The function tree_free traverses the tree in post order to free tree memory in a "last allocated, first freed" fashion.

Deleting Nodes

Now you can build binary trees containing items of unknown type, search for a matching item, display the items, and free the memory for the entire tree. What happens if you need to extract an item from the tree, freeing memory for the node and leaving the remainder of the tree in a usable state? With the current definition of a node you can delete the node, but there is no easy way to link up the node's children. Another modification to the node structure type will simplify the solution.

In listing 4 a parent pointer is added to each node to bridge the gap created by the deleted node. An enumerated type tree_child describes the type of node in the process of being deleted. If the node you want to delete is the root node, and has children, the root of the entire tree will be changed so you must pass the address of the new root back to the caller. A tree_child value of NOT_CHILD is a node that is not a child node (the root of the tree), LEFT_CHILD is a left node and RIGHT_CHILD is a right node. These designations are temporary and only used by the deletion function tree_delete. If none of these condition applies, then an error must have occurred linking the nodes so the error code of LINK_ERROR is stored in the global error indicator t_error. In this case, the abstract data type should be considered corrupted and drastic action should be triggered.

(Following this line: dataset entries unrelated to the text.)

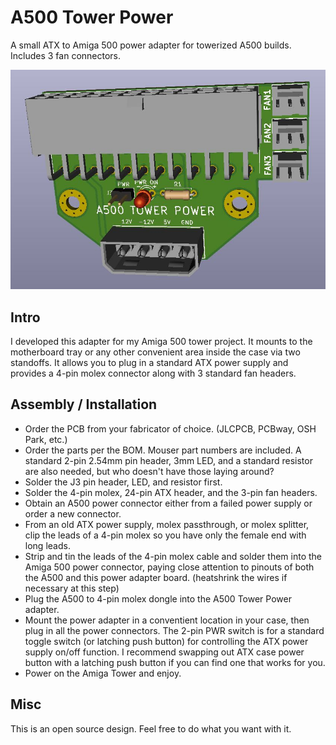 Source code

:# A500 Tower Power
A small ATX to Amiga 500 power adapter for towerized A500 builds. Includes 3 fan connectors.

![pic](pic.jpg)

## Intro
I developed this adapter for my Amiga 500 tower project. It mounts to the motherboard tray or any other convenient area inside the case via two standoffs. It allows you to plug in a standard ATX power supply and provides a 4-pin molex connector along with 3 standard fan headers. 

## Assembly / Installation
* Order the PCB from your fabricator of choice. (JLCPCB, PCBway, OSH Park, etc.)
* Order the parts per the BOM. Mouser part numbers are included. A standard 2-pin 2.54mm pin header, 3mm LED, and a standard resistor are also needed, but who doesn't have those laying around?
* Solder the J3 pin header, LED, and resistor first.
* Solder the 4-pin molex, 24-pin ATX header, and the 3-pin fan headers.
* Obtain an A500 power connector either from a failed power supply or order a new connector.
* From an old ATX power supply, molex passthrough, or molex splitter, clip the leads of a 4-pin molex so you have only the female end with long leads.
* Strip and tin the leads of the 4-pin molex cable and solder them into the Amiga 500 power connector, paying close attention to pinouts of both the A500 and this power adapter board. (heatshrink the wires if necessary at this step)
* Plug the A500 to 4-pin molex dongle into the A500 Tower Power adapter.
* Mount the power adapter in a conventient location in your case, then plug in all the power connectors. The 2-pin PWR switch is for a standard toggle switch (or latching push button) for controlling the ATX power supply on/off function. I recommend swapping out ATX case power button with a latching push button if you can find one that works for you.
* Power on the Amiga Tower and enjoy.

## Misc
This is an open source design. Feel free to do what you want with it.
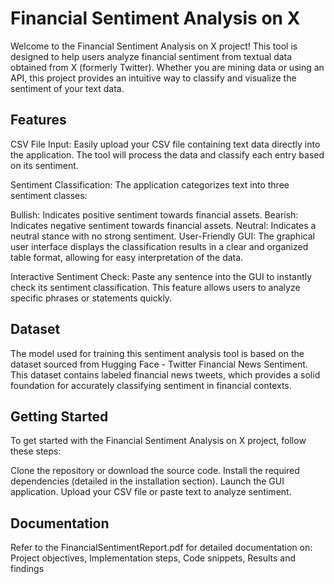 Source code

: 
# Financial Sentiment Analysis on X

Welcome to the Financial Sentiment Analysis on X project! This tool is designed to help users analyze financial sentiment from textual data obtained from X (formerly Twitter). Whether you are mining data or using an API, this project provides an intuitive way to classify and visualize the sentiment of your text data.


## Features

CSV File Input: Easily upload your CSV file containing text data directly into the application. The tool will process the data and classify each entry based on its sentiment.

Sentiment Classification: The application categorizes text into three sentiment classes:

Bullish: Indicates positive sentiment towards financial assets.
Bearish: Indicates negative sentiment towards financial assets.
Neutral: Indicates a neutral stance with no strong sentiment.
User-Friendly GUI: The graphical user interface displays the classification results in a clear and organized table format, allowing for easy interpretation of the data.

Interactive Sentiment Check: Paste any sentence into the GUI to instantly check its sentiment classification. This feature allows users to analyze specific phrases or statements quickly.


## Dataset

The model used for training this sentiment analysis tool is based on the dataset sourced from Hugging Face - Twitter Financial News Sentiment. This dataset contains labeled financial news tweets, which provides a solid foundation for accurately classifying sentiment in financial contexts.
## Getting Started 

To get started with the Financial Sentiment Analysis on X project, follow these steps:

Clone the repository or download the source code.
Install the required dependencies (detailed in the installation section).
Launch the GUI application.
Upload your CSV file or paste text to analyze sentiment.


## Documentation 
Refer to the FinancialSentimentReport.pdf for detailed documentation on: Project objectives, Implementation steps, Code snippets, Results and findings
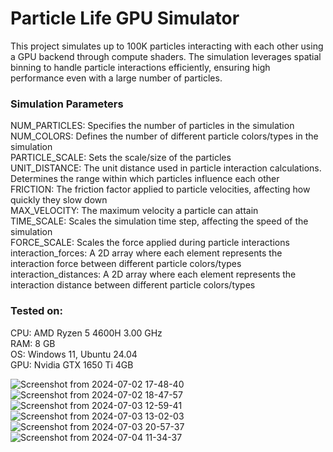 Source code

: # Particle Life GPU Simulator
 
This project simulates up to 100K particles interacting with each other using a GPU backend through compute shaders. The simulation leverages spatial binning to handle particle interactions efficiently, ensuring high performance even with a large number of particles.

### Simulation Parameters  
NUM_PARTICLES: Specifies the number of particles in the simulation  
NUM_COLORS: Defines the number of different particle colors/types in the simulation  
PARTICLE_SCALE: Sets the scale/size of the particles  
UNIT_DISTANCE: The unit distance used in particle interaction calculations. Determines the range within which particles influence each other  
FRICTION: The friction factor applied to particle velocities, affecting how quickly they slow down  
MAX_VELOCITY: The maximum velocity a particle can attain  
TIME_SCALE: Scales the simulation time step, affecting the speed of the simulation  
FORCE_SCALE: Scales the force applied during particle interactions  
interaction_forces: A 2D array where each element represents the interaction force between different particle colors/types   
interaction_distances: A 2D array where each element represents the interaction distance between different particle colors/types  

### Tested on:  
CPU: AMD Ryzen 5 4600H 3.00 GHz  
RAM: 8 GB  
OS: Windows 11, Ubuntu 24.04  
GPU: Nvidia GTX 1650 Ti 4GB  

![Screenshot from 2024-07-02 17-48-40](https://github.com/Subash-A-A/particle-life-gpu/assets/83503341/a88aa28a-acac-448b-bd63-a746b547de90)
![Screenshot from 2024-07-02 18-47-57](https://github.com/Subash-A-A/particle-life-gpu/assets/83503341/876c213b-85c6-4155-a2f2-5b03e1ad5fd0)
![Screenshot from 2024-07-03 12-59-41](https://github.com/Subash-A-A/particle-life-gpu/assets/83503341/fdb51b9d-3a9c-438c-9e91-eaab4e609525)
![Screenshot from 2024-07-03 13-02-03](https://github.com/Subash-A-A/particle-life-gpu/assets/83503341/3373e851-00b7-4d10-a3b0-7a7193ce1d88)
![Screenshot from 2024-07-03 20-57-37](https://github.com/Subash-A-A/particle-life-gpu/assets/83503341/0a510534-73cc-41a7-a7d6-abb988d908a8)
![Screenshot from 2024-07-04 11-34-37](https://github.com/Subash-A-A/particle-life-gpu/assets/83503341/248beded-4706-48a9-9eef-077a506d9f32)
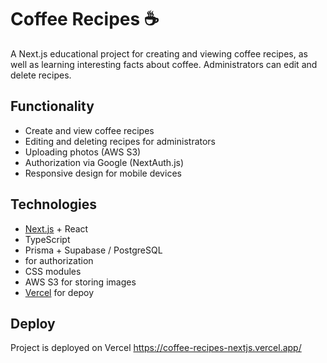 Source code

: # Coffee Recipes ☕️

A Next.js educational project for creating and viewing coffee recipes, as well as learning interesting facts about coffee. Administrators can edit and delete recipes.

## Functionality

-   Create and view coffee recipes
-   Editing and deleting recipes for administrators
-   Uploading photos (AWS S3)
-   Authorization via Google (NextAuth.js)
-   Responsive design for mobile devices

## Technologies

-   [Next.js](https://nextjs.org) + React
-   TypeScript
-   Prisma + Supabase / PostgreSQL
-   for authorization
-   CSS modules
-   AWS S3 for storing images
-   [Vercel](https://vercel.com) for depoy

## Deploy

Project is deployed on Vercel
https://coffee-recipes-nextjs.vercel.app/
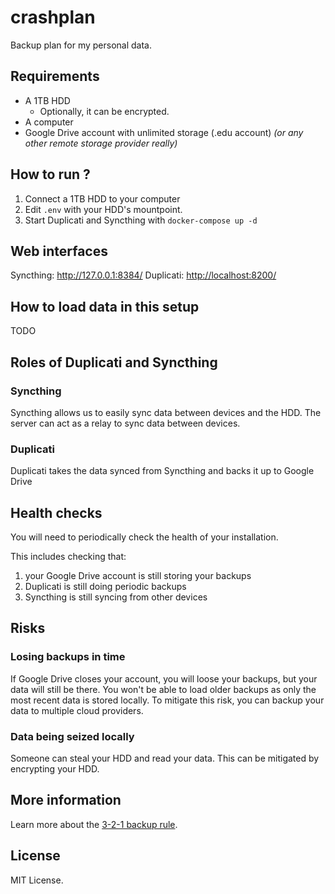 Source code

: # crashplan

Backup plan for my personal data.

## Requirements

- A 1TB HDD
  - Optionally, it can be encrypted.
- A computer
- Google Drive account with unlimited storage (.edu account) *(or any other remote storage provider really)*

## How to run ?

1. Connect a 1TB HDD to your computer
2. Edit `.env` with your HDD's mountpoint.
3. Start Duplicati and Syncthing with `docker-compose up -d`

## Web interfaces

Syncthing: <http://127.0.0.1:8384/>
Duplicati: <http://localhost:8200/>

## How to load data in this setup

TODO

## Roles of Duplicati and Syncthing

### Syncthing

Syncthing allows us to easily sync data between devices and the HDD.
The server can act as a relay to sync data between devices.

### Duplicati

Duplicati takes the data synced from Syncthing and backs it up to Google Drive

## Health checks

You will need to periodically check the health of your installation.

This includes checking that:

1. your Google Drive account is still storing your backups
2. Duplicati is still doing periodic backups
3. Syncthing is still syncing from other devices

## Risks

### Losing backups in time

If Google Drive closes your account, you will loose your backups, but your data will still be there.
You won't be able to load older backups as only the most recent data is stored locally.
To mitigate this risk, you can backup your data to multiple cloud providers.

### Data being seized locally

Someone can steal your HDD and read your data.
This can be mitigated by encrypting your HDD.

## More information

Learn more about the [3-2-1 backup rule](https://www.nakivo.com/blog/3-2-1-backup-rule-efficient-data-protection-strategy/).

## License

MIT License.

Since C passes parameters by value, changes to this_node made inside the tree_delete function will disappear when the function goes out of scope. However if this_node is a right child and we change it indirectly by assigning this_node to temp and a value to temp->parent->right, this change will be effective external to the function. This method seems less error prone than using node pointer pointers (**this_node) and makes the source a little easier to follow.

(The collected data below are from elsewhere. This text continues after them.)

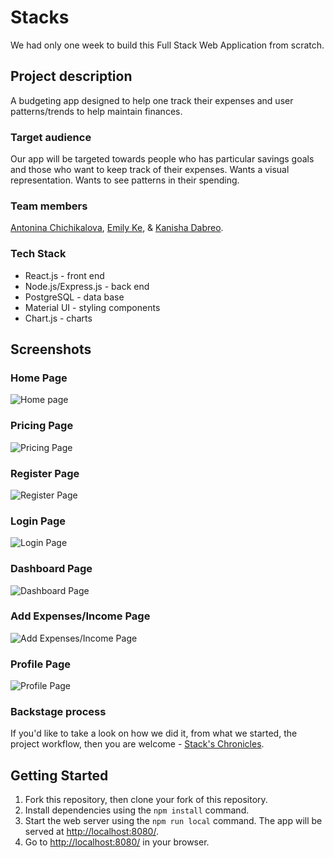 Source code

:# Stacks
We had only one week to build this Full Stack Web Application from scratch.
## Project description
A budgeting app designed to help one track their expenses and user patterns/trends to help maintain finances.
### Target audience 
Our app will be targeted towards people who has particular savings goals and those who want to keep track of their expenses.
Wants a visual representation.
Wants to see patterns in their spending.

### Team members
[Antonina Chichikalova](https://github.com/achichikalova), [Emily Ke](https://github.com/emikeke), & [Kanisha Dabreo](https://github.com/KanishDabreo).

### Tech Stack
* React.js - front end
* Node.js/Express.js - back end
* PostgreSQL - data base
* Material UI - styling components
* Chart.js - charts

## Screenshots
### Home Page
![Home page](/frontend/public/static/images/readme/main_page.png)
### Pricing Page
![Pricing Page](/frontend/public/static/images/readme/pricing.png)
### Register Page
![Register Page](/frontend/public/static/images/readme/register.png)
### Login Page
![Login Page](/frontend/public/static/images/readme/login.png)
### Dashboard Page
![Dashboard Page](/frontend/public/static/images/readme/dashboard.png)
### Add Expenses/Income Page
![Add Expenses/Income Page](/frontend/public/static/images/readme/add.png)
### Profile Page
![Profile Page](/frontend/public/static/images/readme/profile.png)

### Backstage process
If you'd like to take a look on how we did it, from what we started, the project workflow, then you are welcome - [Stack's Chronicles](https://docs.google.com/presentation/d/1ErR_fxTbVAAPZQFlqAeu12MP0Up0pyE2Zz6s-EaRklc/edit?usp=sharing).

## Getting Started

1. Fork this repository, then clone your fork of this repository.
2. Install dependencies using the `npm install` command.
3. Start the web server using the `npm run local` command. The app will be served at <http://localhost:8080/>.
4. Go to <http://localhost:8080/> in your browser.
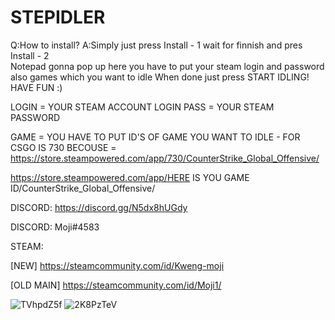 # STEPIDLER

Q:How to install?
A:Simply just press Install - 1 wait for finnish and pres Install - 2  
Notepad gonna pop up here you have to put your steam login and password
also games which you want to idle 
When done just press START IDLING!
HAVE FUN :)


LOGIN = YOUR STEAM ACCOUNT LOGIN
PASS = YOUR STEAM PASSWORD

GAME = YOU HAVE TO PUT ID'S OF GAME YOU WANT TO IDLE - FOR CSGO IS 730 BECOUSE = https://store.steampowered.com/app/730/CounterStrike_Global_Offensive/

https://store.steampowered.com/app/HERE IS YOU GAME ID/CounterStrike_Global_Offensive/


DISCORD: https://discord.gg/N5dx8hUGdy 

DISCORD: Moji#4583

STEAM:

[NEW] https://steamcommunity.com/id/Kweng-moji

[OLD MAIN] https://steamcommunity.com/id/Moji1/


![TVhpdZ5f](https://user-images.githubusercontent.com/68261971/111873432-8be0e600-8990-11eb-8745-8cab743e22fe.png)
![2K8PzTeV](https://user-images.githubusercontent.com/68261971/111873440-91d6c700-8990-11eb-8f64-0babb73d3dca.png)
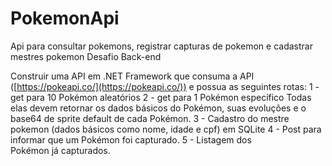 # PokemonApi
Api para consultar pokemons, registrar capturas de pokemon e cadastrar mestres pokemon
Desafio Back-end

Construir uma API em .NET Framework que consuma a API ([https://pokeapi.co/](https://pokeapi.co/)) e possua as seguintes rotas:
1 - get para 10 Pokémon aleatórios
2 - get para 1 Pokémon específico
Todas elas devem retornar os dados básicos do Pokémon, suas evoluções e o base64 de sprite default de cada Pokémon.
3 - Cadastro do mestre pokemon (dados básicos como nome, idade e cpf) em SQLite
4 - Post para informar que um Pokémon foi capturado.
5 - Listagem dos Pokémon já capturados.
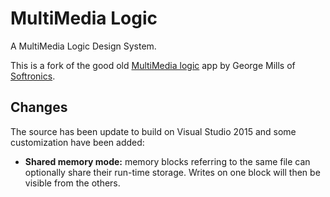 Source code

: # MultiMedia Logic

A MultiMedia Logic Design System.

This is a fork of the good old [MultiMedia logic](http://www.softronix.com/logic.html) app
by George Mills of [Softronics](http://www.softronix.com).

## Changes

The source has been update to build on Visual Studio 2015 and some customization have
been added:
  * **Shared memory mode:** memory blocks referring to the same file can optionally share
    their run-time storage. Writes on one block will then be visible from the others.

The code for deleting a node that has both left and right children may look a little confusing. In English, the program appends the entire left subtree of the node to be deleted to the left-most extremity of its right subtree. The program then redirects the parent pointer of the left subtree to the node from which the left subtree now dangles. Then the program copies the parent pointer for the node to be deleted to its right child, spanning the "hole" that will be made by deleting the node. Now the target node can be deleted without disrupting the tree structure. If the deleted node was the root of the tree, this_node has the new root and is returned, otherwise root is returned to the caller.

Of course, now that the node data type has been modified, the functions that use it should be checked for side-effects. The tree_insert function must now link the parent pointers as it adds items to the tree. When memory for a new left or right child node is allocated, the parent pointer of that child of this_node must be set to this_node before this_node is given that child's address. In the case of a duplicate key, the parent pointer remains intact.


This binary tree, though generic, is still fairly simple. No question of balance has yet been posed. If the tree is built from ordered data, it degenerates into a linked list, with every search beginning at the head of the list. In this particular implementation, advantage could be made of the fact that new data having a key already in the tree is handled by assigning the data to the node whose key is already in the tree. For instance, if you wished to build the tree from a disk file of ordered records, you could take a random sample of the records, sort it, use the center record for the root, rewind the file and simply process the input sequentially. In this way you could reduce the likelihood of the tree becoming a linear list. More complex insertion and deletion techniques are required to insure tree balance. One type of binary tree that guarantees near balance (meaning that the left subtree and right subtree of each node in the tree differ in the number of children by at most one node) is the AVL Tree.

Suggested Reading

Sedgewick, Robert. 1988. Algorithms. Addison-Wesley: Reading, MA.

Weiskamp, Keith, Namir Shammas, and Ron Pronk. 1989. Turbo Algorithms, A Programmer's Reference. Wiley: New York.